AIM OF THE EXERCISE: If a line in the listing below contains the word "your", count it, then please give only the number of such lines.

PROVIDED RECORDS:
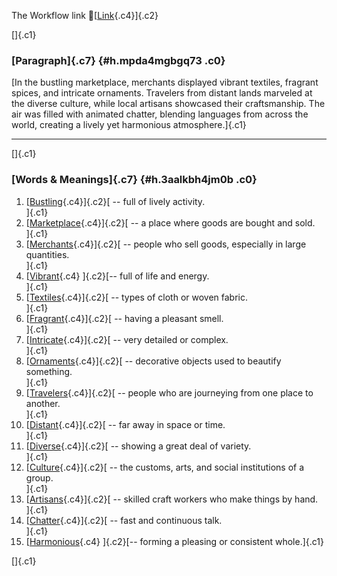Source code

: The Workflow link
👏[[Link](https://www.google.com/url?q=http://www.google.com&sa=D&source=editors&ust=1758612774285287&usg=AOvVaw1kYeqhyGuW-iLw65bOWd2T){.c4}]{.c2}

[]{.c1}

### [Paragraph]{.c7} {#h.mpda4mgbgq73 .c0}

[In the bustling marketplace, merchants displayed vibrant textiles,
fragrant spices, and intricate ornaments. Travelers from distant lands
marveled at the diverse culture, while local artisans showcased their
craftsmanship. The air was filled with animated chatter, blending
languages from across the world, creating a lively yet harmonious
atmosphere.]{.c1}

------------------------------------------------------------------------

[]{.c1}

### [Words & Meanings]{.c7} {#h.3aalkbh4jm0b .c0}

1.  [[Bustling](https://www.google.com/url?q=http://www.google.com&sa=D&source=editors&ust=1758612774286698&usg=AOvVaw3T_92KOPvZEbriGKxcu08t){.c4}]{.c2}[ --
    full of lively activity.\
    ]{.c1}
2.  [[Marketplace](https://www.google.com/url?q=http://www.google.com&sa=D&source=editors&ust=1758612774287030&usg=AOvVaw1dpc5nn9BqaeVmgTUmPIuF){.c4}]{.c2}[ --
    a place where goods are bought and sold.\
    ]{.c1}
3.  [[Merchants](https://www.google.com/url?q=http://www.google.com&sa=D&source=editors&ust=1758612774287292&usg=AOvVaw2rVTIEb9z29NoY8swN9442){.c4}]{.c2}[ --
    people who sell goods, especially in large quantities.\
    ]{.c1}
4.  [[Vibrant](https://www.google.com/url?q=http://www.google.com&sa=D&source=editors&ust=1758612774287585&usg=AOvVaw1IVCggEEi4VaeRwVfXlFWK){.c4}
    ]{.c2}[-- full of life and energy.\
    ]{.c1}
5.  [[Textiles](https://www.google.com/url?q=http://www.google.com&sa=D&source=editors&ust=1758612774287785&usg=AOvVaw1V6_lA4mL0s9qhhTS5qj4T){.c4}]{.c2}[ --
    types of cloth or woven fabric.\
    ]{.c1}
6.  [[Fragrant](https://www.google.com/url?q=http://www.google.com&sa=D&source=editors&ust=1758612774287987&usg=AOvVaw2AYNgHgs9s1I5ANPK7WOyL){.c4}]{.c2}[ --
    having a pleasant smell.\
    ]{.c1}
7.  [[Intricate](https://www.google.com/url?q=http://www.google.com&sa=D&source=editors&ust=1758612774288182&usg=AOvVaw30Fl84y2oERsEPXU_irGgv){.c4}]{.c2}[ --
    very detailed or complex.\
    ]{.c1}
8.  [[Ornaments](https://www.google.com/url?q=http://www.google.com&sa=D&source=editors&ust=1758612774288386&usg=AOvVaw1HUhjEvc-2Y4bcg5PdUemZ){.c4}]{.c2}[ --
    decorative objects used to beautify something.\
    ]{.c1}
9.  [[Travelers](https://www.google.com/url?q=http://www.google.com&sa=D&source=editors&ust=1758612774288622&usg=AOvVaw1_HvnnRaF89Ja5wKCW568l){.c4}]{.c2}[ --
    people who are journeying from one place to another.\
    ]{.c1}
10. [[Distant](https://www.google.com/url?q=http://www.google.com&sa=D&source=editors&ust=1758612774288870&usg=AOvVaw10ltn0DXZ0yIreMVJnjDfV){.c4}]{.c2}[ --
    far away in space or time.\
    ]{.c1}
11. [[Diverse](https://www.google.com/url?q=http://www.google.com&sa=D&source=editors&ust=1758612774289174&usg=AOvVaw3I4y3baWuS-ZTar-3fN1gN){.c4}]{.c2}[ --
    showing a great deal of variety.\
    ]{.c1}
12. [[Culture](https://www.google.com/url?q=http://www.google.com&sa=D&source=editors&ust=1758612774289437&usg=AOvVaw10ASnupbovhCF6xFZd12U1){.c4}]{.c2}[ --
    the customs, arts, and social institutions of a group.\
    ]{.c1}
13. [[Artisans](https://www.google.com/url?q=http://www.google.com&sa=D&source=editors&ust=1758612774289874&usg=AOvVaw0RKvRcR-OdrmJIlVxR-E8_){.c4}]{.c2}[ --
    skilled craft workers who make things by hand.\
    ]{.c1}
14. [[Chatter](https://www.google.com/url?q=http://www.google.com&sa=D&source=editors&ust=1758612774290199&usg=AOvVaw0u0aoQsxv049Ek_kgPoxB_){.c4}]{.c2}[ --
    fast and continuous talk.\
    ]{.c1}
15. [[Harmonious](https://www.google.com/url?q=http://www.google.com&sa=D&source=editors&ust=1758612774290429&usg=AOvVaw16BWjBDPocR1jFPOehwptq){.c4}
    ]{.c2}[-- forming a pleasing or consistent whole.]{.c1}

[]{.c1}
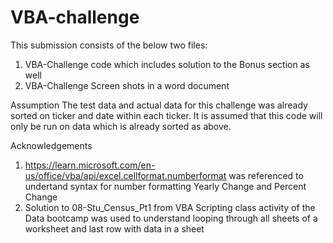 # VBA-challenge
This submission consists of the below two files:
1) VBA-Challenge code which includes solution to the Bonus section as well
2) VBA-Challenge Screen shots in a word document

Assumption 
The test data and actual data for this challenge was already sorted on ticker and date within each ticker.
It is assumed that this code will only be run on data which is already sorted as above.
  
Acknowledgements
1) https://learn.microsoft.com/en-us/office/vba/api/excel.cellformat.numberformat was referenced to undertand syntax for number formatting Yearly Change and Percent Change
2) Solution to 08-Stu_Census_Pt1 from VBA Scripting class activity of the Data bootcamp was used to understand looping through all sheets of a worksheet and last row with data in a sheet 
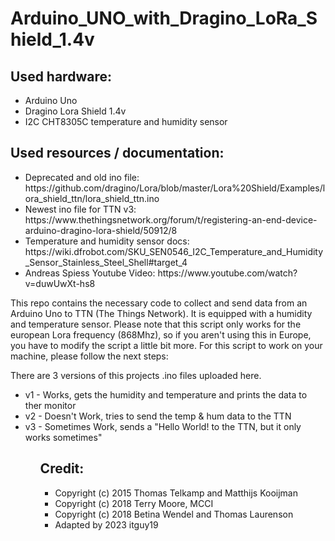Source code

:# Arduino_UNO_with_Dragino_LoRa_Shield_1.4v
<h2>Used hardware:</h2>
<ul>
  <li>Arduino Uno</li>
  <li>Dragino Lora Shield 1.4v</li>
  <li>I2C CHT8305C temperature and humidity sensor</li>
</ul>

<h2>Used resources / documentation:</h2>
<ul>
  <li>Deprecated and old ino file: https://github.com/dragino/Lora/blob/master/Lora%20Shield/Examples/lora_shield_ttn/lora_shield_ttn.ino</li>
  <li>Newest ino file for TTN v3: https://www.thethingsnetwork.org/forum/t/registering-an-end-device-arduino-dragino-lora-shield/50912/8</li>
  <li>Temperature and humidity sensor docs: https://wiki.dfrobot.com/SKU_SEN0546_I2C_Temperature_and_Humidity_Sensor_Stainless_Steel_Shell#target_4</li>
  <li>Andreas Spiess Youtube Video: https://www.youtube.com/watch?v=duwUwXt-hs8</li>
</ul>

This repo contains the necessary code to collect and send data from an Arduino Uno to TTN (The Things Network). It is equipped with a humidity and temperature sensor. Please note that this script only works for the european Lora frequency (868Mhz), so if you aren't using this in Europe, you have to modify the script a little bit more. For this script to work on your machine, please follow the next steps:


There are 3 versions of this projects .ino files uploaded here.
<ul>
  <li>v1 - Works, gets the humidity and temperature and prints the data to ther monitor</li>
  <li>v2 - Doesn't Work, tries to send the temp & hum data to the TTN</li>
  <li>v3 - Sometimes Work, sends a "Hello World! to the TTN, but it only works sometimes"</li>
<ul>

<h2>Credit:</h2>
<ul>
  <li>Copyright (c) 2015 Thomas Telkamp and Matthijs Kooijman</li>
  <li>Copyright (c) 2018 Terry Moore, MCCI</li>
  <li>Copyright (c) 2018 Betina Wendel and Thomas Laurenson</li>
  <li>Adapted by 2023 itguy19</li>
</ul>
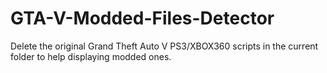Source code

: # GTA-V-Modded-Files-Detector
Delete the original Grand Theft Auto V PS3/XBOX360 scripts in the current folder to help displaying modded ones.
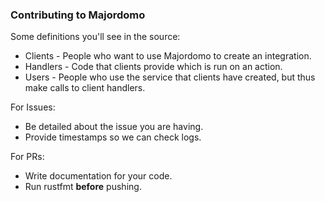 ### Contributing to Majordomo

Some definitions you'll see in the source:

 * Clients - People who want to use Majordomo to create an integration.
 * Handlers - Code that clients provide which is run on an action.
 * Users - People who use the service that clients have created, but thus make calls to client handlers.

For Issues:

* Be detailed about the issue you are having.
* Provide timestamps so we can check logs.

For PRs:

* Write documentation for your code. 
* Run rustfmt **before** pushing.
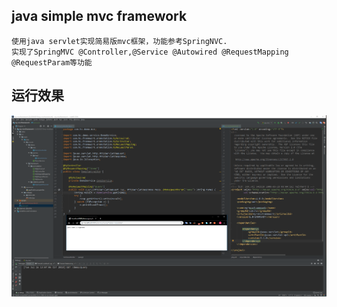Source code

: ## java simple mvc framework

    使用java servlet实现简易版mvc框架，功能参考SpringNVC.
    实现了SpringMVC @Controller,@Service @Autowired @RequestMapping @RequestParam等功能
    
## 运行效果
![img](img/my_mvc.png)
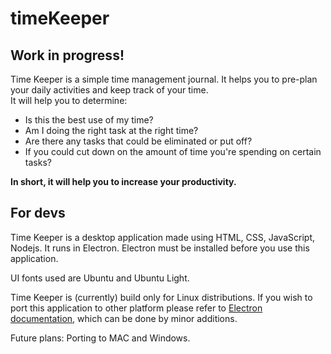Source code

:# timeKeeper
## Work in progress!
Time Keeper is a simple time management journal. It helps you to pre-plan your daily activities and keep track of your time.  
It will help you to determine:

* Is this the best use of my time?
* Am I doing the right task at the right time?
* Are there any tasks that could be eliminated or put off?
* If you could cut down on the amount of time you're spending on certain tasks?

**In short, it will help you to increase your productivity.**  


## For devs

Time Keeper is a desktop application made using HTML, CSS, JavaScript, Nodejs. It runs in Electron. Electron must be installed before you use this application.

UI fonts used are Ubuntu and Ubuntu Light.

Time Keeper is (currently) build only for Linux distributions. If you wish to port this application to other platform please refer to [Electron documentation](https://electron.atom.io/docs/), which can be done by minor additions.  

Future plans: Porting to MAC and Windows.
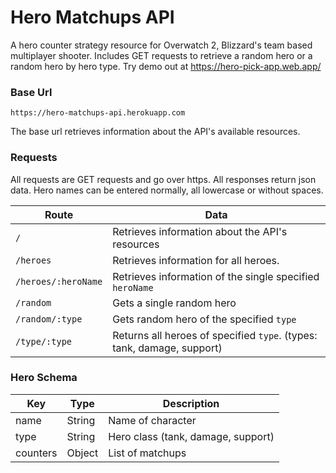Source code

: # Hero Matchups API

A hero counter strategy resource for Overwatch 2, Blizzard's team based multiplayer shooter. Includes GET requests to retrieve a random hero or a random hero by hero type. Try demo out at https://hero-pick-app.web.app/ 

### Base Url
`https://hero-matchups-api.herokuapp.com`

The base url retrieves information about the API's available resources. 

### Requests 
All requests are GET requests and go over https. All responses return json data. Hero names can be entered normally, all lowercase or without spaces.

| Route | Data |
| ------------------- | --------------------------------- |
| `/` | Retrieves information about the API's resources  |
| `/heroes`           | Retrieves information for all heroes. |
| `/heroes/:heroName` | Retrieves information of the single specified `heroName` |
| `/random`           | Gets a single random hero |
| `/random/:type`     | Gets random hero of the specified `type` |
| `/type/:type`       | Returns all heroes of specified `type`. (types: tank, damage, support) |

### Hero Schema 
| Key | Type | Description |
| --- | ---- | ----------- |
| name | String | Name of character |
| type | String | Hero class (tank, damage, support) |
| counters | Object | List of matchups |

REPLY: 4